YOUR OBJECTIVE:
Which lines in the records below contain the word "움직임을"? Report each of them.
═══ RECORDED DATA ═══
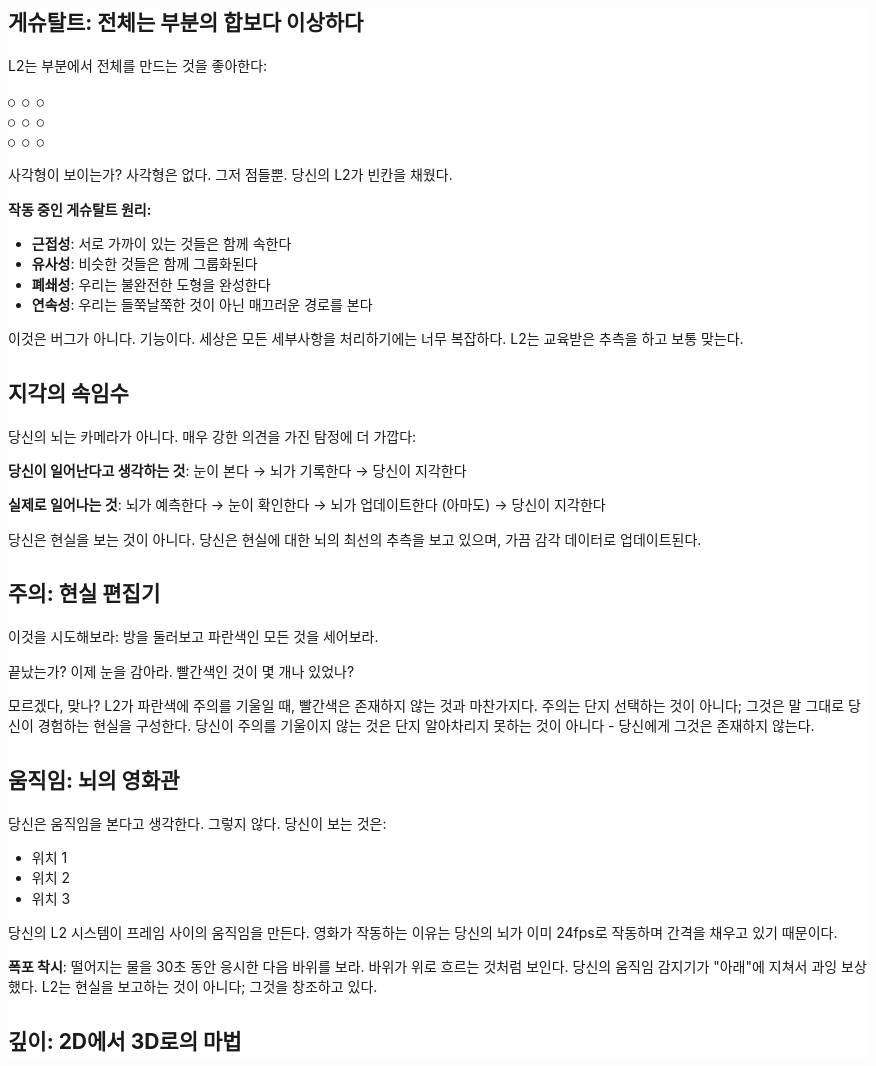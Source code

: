 ## 게슈탈트: 전체는 부분의 합보다 이상하다

L2는 부분에서 전체를 만드는 것을 좋아한다:

```
○ ○ ○
○ ○ ○
○ ○ ○
```

사각형이 보이는가? 사각형은 없다. 그저 점들뿐. 당신의 L2가 빈칸을 채웠다.

**작동 중인 게슈탈트 원리:**
- **근접성**: 서로 가까이 있는 것들은 함께 속한다
- **유사성**: 비슷한 것들은 함께 그룹화된다
- **폐쇄성**: 우리는 불완전한 도형을 완성한다
- **연속성**: 우리는 들쭉날쭉한 것이 아닌 매끄러운 경로를 본다

이것은 버그가 아니다. 기능이다. 세상은 모든 세부사항을 처리하기에는 너무 복잡하다. L2는 교육받은 추측을 하고 보통 맞는다.

## 지각의 속임수

당신의 뇌는 카메라가 아니다. 매우 강한 의견을 가진 탐정에 더 가깝다:

**당신이 일어난다고 생각하는 것**:
눈이 본다 → 뇌가 기록한다 → 당신이 지각한다

**실제로 일어나는 것**:
뇌가 예측한다 → 눈이 확인한다 → 뇌가 업데이트한다 (아마도) → 당신이 지각한다

당신은 현실을 보는 것이 아니다. 당신은 현실에 대한 뇌의 최선의 추측을 보고 있으며, 가끔 감각 데이터로 업데이트된다.

## 주의: 현실 편집기

이것을 시도해보라: 방을 둘러보고 파란색인 모든 것을 세어보라.

끝났는가? 이제 눈을 감아라. 빨간색인 것이 몇 개나 있었나?

모르겠다, 맞나? L2가 파란색에 주의를 기울일 때, 빨간색은 존재하지 않는 것과 마찬가지다. 주의는 단지 선택하는 것이 아니다; 그것은 말 그대로 당신이 경험하는 현실을 구성한다. 당신이 주의를 기울이지 않는 것은 단지 알아차리지 못하는 것이 아니다 - 당신에게 그것은 존재하지 않는다.

## 움직임: 뇌의 영화관

당신은 움직임을 본다고 생각한다. 그렇지 않다. 당신이 보는 것은:
- 위치 1
- 위치 2
- 위치 3

당신의 L2 시스템이 프레임 사이의 움직임을 만든다. 영화가 작동하는 이유는 당신의 뇌가 이미 24fps로 작동하며 간격을 채우고 있기 때문이다.

**폭포 착시**: 떨어지는 물을 30초 동안 응시한 다음 바위를 보라. 바위가 위로 흐르는 것처럼 보인다. 당신의 움직임 감지기가 "아래"에 지쳐서 과잉 보상했다. L2는 현실을 보고하는 것이 아니다; 그것을 창조하고 있다.

## 깊이: 2D에서 3D로의 마법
═══
FINISHED TASK:
당신은 움직임을 본다고 생각한다. 그렇지 않다. 당신이 보는 것은:
당신의 L2 시스템이 프레임 사이의 움직임을 만든다. 영화가 작동하는 이유는 당신의 뇌가 이미 24fps로 작동하며 간격을 채우고 있기 때문이다.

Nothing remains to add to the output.